> [EXERCISE DETAILS]
Where does the word "string" show up in the records? Copy every line that holds it.

> [RECORDS PROVIDED]
------

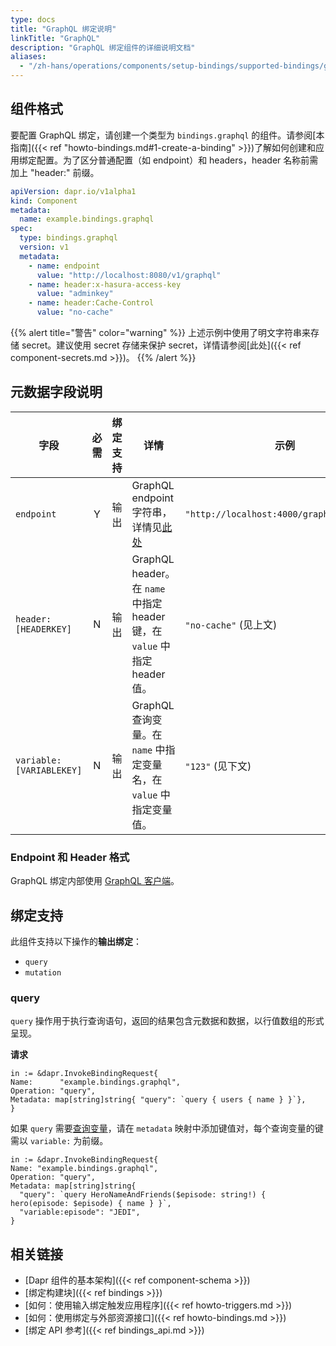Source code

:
 ```yaml
---
type: docs
title: "GraphQL 绑定说明"
linkTitle: "GraphQL"
description: "GraphQL 绑定组件的详细说明文档"
aliases:
  - "/zh-hans/operations/components/setup-bindings/supported-bindings/graphql/"
---
```


## 组件格式

要配置 GraphQL 绑定，请创建一个类型为 `bindings.graphql` 的组件。请参阅[本指南]({{< ref "howto-bindings.md#1-create-a-binding" >}})了解如何创建和应用绑定配置。为了区分普通配置（如 endpoint）和 headers，header 名称前需加上 "header:" 前缀。

```yaml
apiVersion: dapr.io/v1alpha1
kind: Component
metadata:
  name: example.bindings.graphql
spec:
  type: bindings.graphql
  version: v1
  metadata:
    - name: endpoint
      value: "http://localhost:8080/v1/graphql"
    - name: header:x-hasura-access-key
      value: "adminkey"
    - name: header:Cache-Control
      value: "no-cache"
```

{{% alert title="警告" color="warning" %}}
上述示例中使用了明文字符串来存储 secret。建议使用 secret 存储来保护 secret，详情请参阅[此处]({{< ref component-secrets.md >}})。
{{% /alert %}}

## 元数据字段说明

| 字段              | 必需 | 绑定支持 |  详情 | 示例 |
|--------------------|:--------:|------------|-----|---------|
| `endpoint` | Y | 输出 | GraphQL endpoint 字符串，详情见[此处](#url-format) | `"http://localhost:4000/graphql/graphql"` |
| `header:[HEADERKEY]` | N | 输出 | GraphQL header。在 `name` 中指定 header 键，在 `value` 中指定 header 值。 | `"no-cache"` (见上文) |
| `variable:[VARIABLEKEY]` | N | 输出 | GraphQL 查询变量。在 `name` 中指定变量名，在 `value` 中指定变量值。 | `"123"` (见下文) |

### Endpoint 和 Header 格式

GraphQL 绑定内部使用 [GraphQL 客户端](https://github.com/machinebox/graphql)。

## 绑定支持

此组件支持以下操作的**输出绑定**：

- `query`
- `mutation`

### query

`query` 操作用于执行查询语句，返回的结果包含元数据和数据，以行值数组的形式呈现。

**请求**

```golang
in := &dapr.InvokeBindingRequest{
Name:      "example.bindings.graphql",
Operation: "query",
Metadata: map[string]string{ "query": `query { users { name } }`},
}
```

如果 `query` 需要[查询变量](https://graphql.org/learn/queries/#variables)，请在 `metadata` 映射中添加键值对，每个查询变量的键需以 `variable:` 为前缀。

```golang
in := &dapr.InvokeBindingRequest{
Name: "example.bindings.graphql",
Operation: "query",
Metadata: map[string]string{ 
  "query": `query HeroNameAndFriends($episode: string!) { hero(episode: $episode) { name } }`,
  "variable:episode": "JEDI",
}
```

## 相关链接

- [Dapr 组件的基本架构]({{< ref component-schema >}})
- [绑定构建块]({{< ref bindings >}})
- [如何：使用输入绑定触发应用程序]({{< ref howto-triggers.md >}})
- [如何：使用绑定与外部资源接口]({{< ref howto-bindings.md >}})
- [绑定 API 参考]({{< ref bindings_api.md >}})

------

> [TASK RESULT]
Metadata: map[string]string{ "query": `query { users { name } }`},
Metadata: map[string]string{ 
  "query": `query HeroNameAndFriends($episode: string!) { hero(episode: $episode) { name } }`,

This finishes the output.